Primary care physicians are assumed to be the first point of contact for patients with COVID-19 symptoms. If patients are not critical, they are asked to remain at home and to be taken care by their GP or medical continuity services (medical services for the hours in which GPs are not on duty). Patients are invited to stay at home and not to visit their GPs. GPs either visit their patients or manage them by telephone or skype. Some media report that many GPs in Lombardy and in other area where the incidence of Covid-19 is very high cannot cope with the demand and they often lack basic protection devices (masks and gloves). In general, an increase in the use of telephone and other devices as an alternative to physical visits has been reported.

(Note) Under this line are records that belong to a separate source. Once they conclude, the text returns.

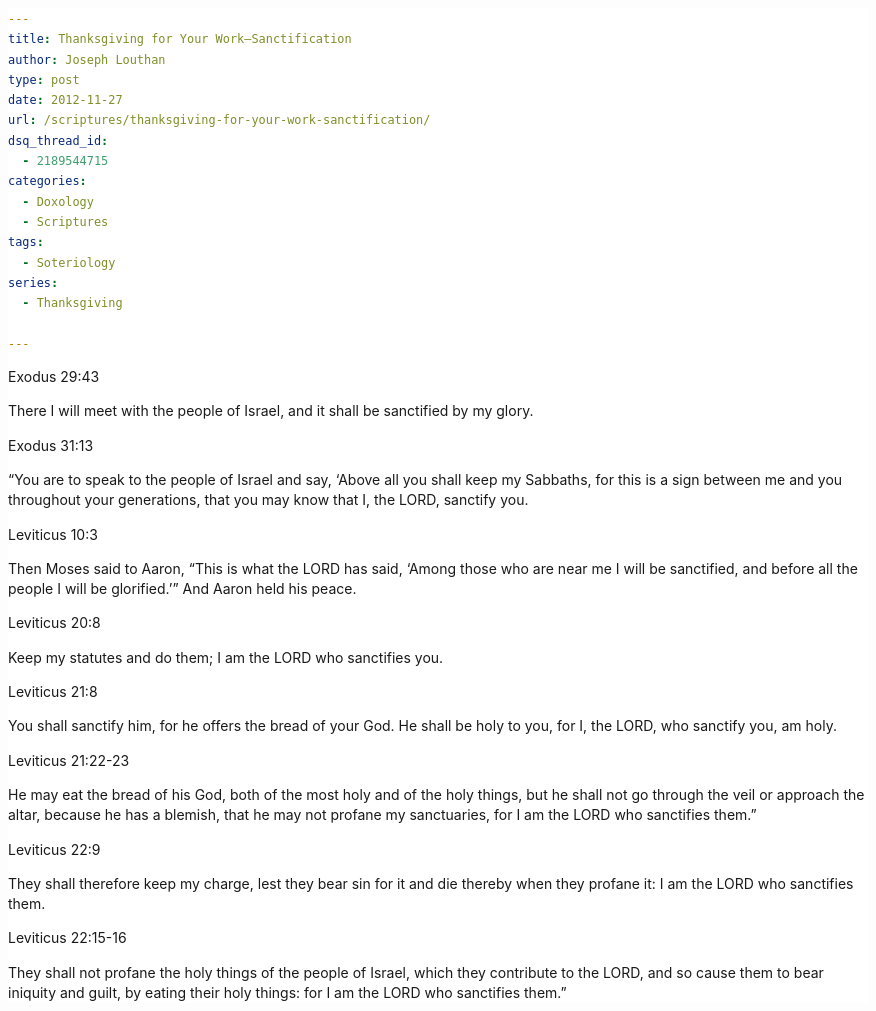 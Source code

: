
 ```yaml
---
title: Thanksgiving for Your Work–Sanctification
author: Joseph Louthan
type: post
date: 2012-11-27
url: /scriptures/thanksgiving-for-your-work-sanctification/
dsq_thread_id:
  - 2189544715
categories:
  - Doxology
  - Scriptures
tags:
  - Soteriology
series:
  - Thanksgiving

---
```

Exodus 29:43
  
There I will meet with the people of Israel, and it shall be sanctified by my glory.

Exodus 31:13
  
“You are to speak to the people of Israel and say, ‘Above all you shall keep my Sabbaths, for this is a sign between me and you throughout your generations, that you may know that I, the LORD, sanctify you.

Leviticus 10:3
  
Then Moses said to Aaron, “This is what the LORD has said, ‘Among those who are near me I will be sanctified, and before all the people I will be glorified.’” And Aaron held his peace.

Leviticus 20:8
  
Keep my statutes and do them; I am the LORD who sanctifies you.

Leviticus 21:8
  
You shall sanctify him, for he offers the bread of your God. He shall be holy to you, for I, the LORD, who sanctify you, am holy.

Leviticus 21:22-23
  
He may eat the bread of his God, both of the most holy and of the holy things, but he shall not go through the veil or approach the altar, because he has a blemish, that he may not profane my sanctuaries, for I am the LORD who sanctifies them.”

Leviticus 22:9
  
They shall therefore keep my charge, lest they bear sin for it and die thereby when they profane it: I am the LORD who sanctifies them.

Leviticus 22:15-16
  
They shall not profane the holy things of the people of Israel, which they contribute to the LORD, and so cause them to bear iniquity and guilt, by eating their holy things: for I am the LORD who sanctifies them.”
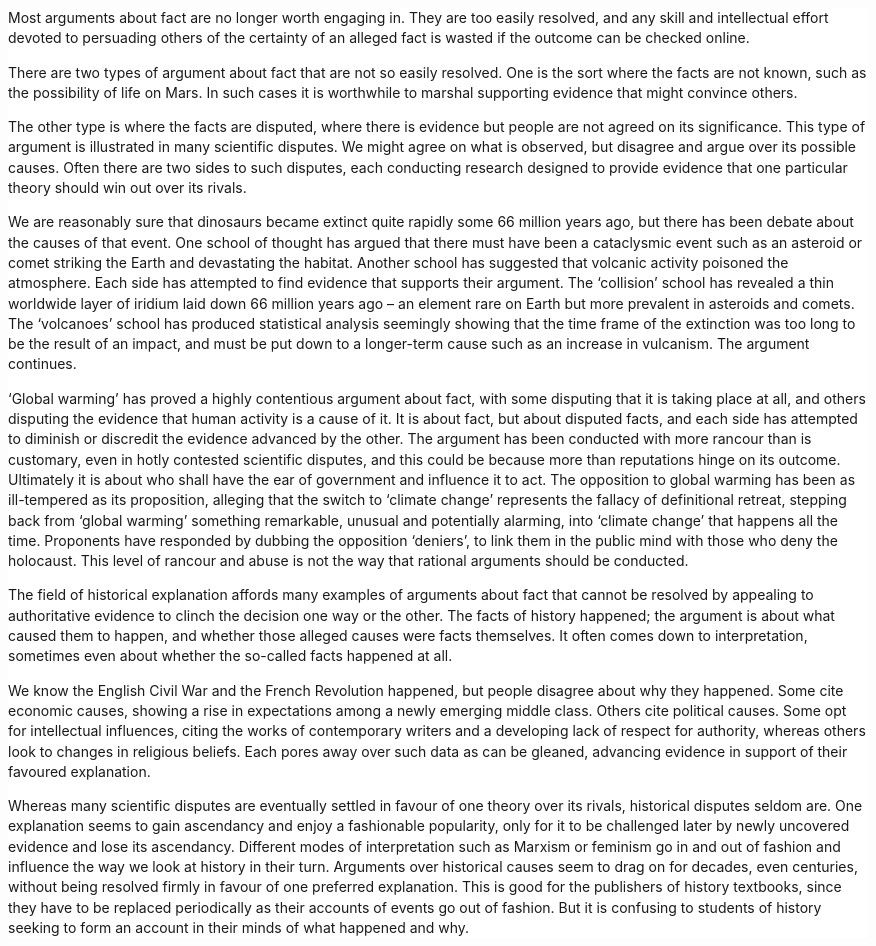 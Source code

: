 Most arguments about fact are no longer worth engaging in. They are too easily resolved, and any skill and intellectual effort devoted to persuading others of the certainty of an alleged fact is wasted if the outcome can be checked online.

There are two types of argument about fact that are not so easily resolved. One is the sort where the facts are not known, such as the possibility of life on Mars. In such cases it is worthwhile to marshal supporting evidence that might convince others.

The other type is where the facts are disputed, where there is evidence but people are not agreed on its significance. This type of argument is illustrated in many scientific disputes. We might agree on what is observed, but disagree and argue over its possible causes. Often there are two sides to such disputes, each conducting research designed to provide evidence that one particular theory should win out over its rivals.

We are reasonably sure that dinosaurs became extinct quite rapidly some 66 million years ago, but there has been debate about the causes of that event. One school of thought has argued that there must have been a cataclysmic event such as an asteroid or comet striking the Earth and devastating the habitat. Another school has suggested that volcanic activity poisoned the atmosphere. Each side has attempted to find evidence that supports their argument. The ‘collision’ school has revealed a thin worldwide layer of iridium laid down 66 million years ago – an element rare on Earth but more prevalent in asteroids and comets. The ‘volcanoes’ school has produced statistical analysis seemingly showing that the time frame of the extinction was too long to be the result of an impact, and must be put down to a longer-term cause such as an increase in vulcanism. The argument continues.

‘Global warming’ has proved a highly contentious argument about fact, with some disputing that it is taking place at all, and others disputing the evidence that human activity is a cause of it. It is about fact, but about disputed facts, and each side has attempted to diminish or discredit the evidence advanced by the other. The argument has been conducted with more rancour than is customary, even in hotly contested scientific disputes, and this could be because more than reputations hinge on its outcome. Ultimately it is about who shall have the ear of government and influence it to act. The opposition to global warming has been as ill-tempered as its proposition, alleging that the switch to ‘climate change’ represents the fallacy of definitional retreat, stepping back from ‘global warming’ something remarkable, unusual and potentially alarming, into ‘climate change’ that happens all the time. Proponents have responded by dubbing the opposition ‘deniers’, to link them in the public mind with those who deny the holocaust. This level of rancour and abuse is not the way that rational arguments should be conducted.

The field of historical explanation affords many examples of arguments about fact that cannot be resolved by appealing to authoritative evidence to clinch the decision one way or the other. The facts of history happened; the argument is about what caused them to happen, and whether those alleged causes were facts themselves. It often comes down to interpretation, sometimes even about whether the so-called facts happened at all.

We know the English Civil War and the French Revolution happened, but people disagree about why they happened. Some cite economic causes, showing a rise in expectations among a newly emerging middle class. Others cite political causes. Some opt for intellectual influences, citing the works of contemporary writers and a developing lack of respect for authority, whereas others look to changes in religious beliefs. Each pores away over such data as can be gleaned, advancing evidence in support of their favoured explanation.

Whereas many scientific disputes are eventually settled in favour of one theory over its rivals, historical disputes seldom are. One explanation seems to gain ascendancy and enjoy a fashionable popularity, only for it to be challenged later by newly uncovered evidence and lose its ascendancy. Different modes of interpretation such as Marxism or feminism go in and out of fashion and influence the way we look at history in their turn. Arguments over historical causes seem to drag on for decades, even centuries, without being resolved firmly in favour of one preferred explanation. This is good for the publishers of history textbooks, since they have to be replaced periodically as their accounts of events go out of fashion. But it is confusing to students of history seeking to form an account in their minds of what happened and why.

There is a national designated telephone helpline (1500). In addition, each region has its own helpline that gives more specific information. Some municipalities have activated additional helplines (e.g., for supporting daily life for frail people).
REGULATING AND MONITORING ACCESS TO EXPERIMENTAL TREATMENTS
For the duration of the emergency, the Italian Medicines Agency (AIFA) has activated a simplified procedure to ease, regulate and monitor access to potentially useful pharmaceuticals and treatments in the fight against COVID-19 and the website provides a continuously updated list of drugs that are being experimented (https://www.aifa.gov.it/sperimentazioni-cliniche-covid-19). On 4th April, ISS highlighted that since 17th March, AIFA evaluated 53 proposals for experimental clinical trials of which 8 were also approved by the ethical committee. Patient recruitment has already begun.
By 8th May, AIFA’s Scientific and Technical committee has approved seven clinical studies in Lazio, four in Lombardy and in Emilia Romagna, two in Veneto and one in Piedmont, in Tuscany, in Campania and in Umbria, for a total of 21 trials. Of these, six are managed by for profit promoters and the remaining 15 by not-for-profit agencies.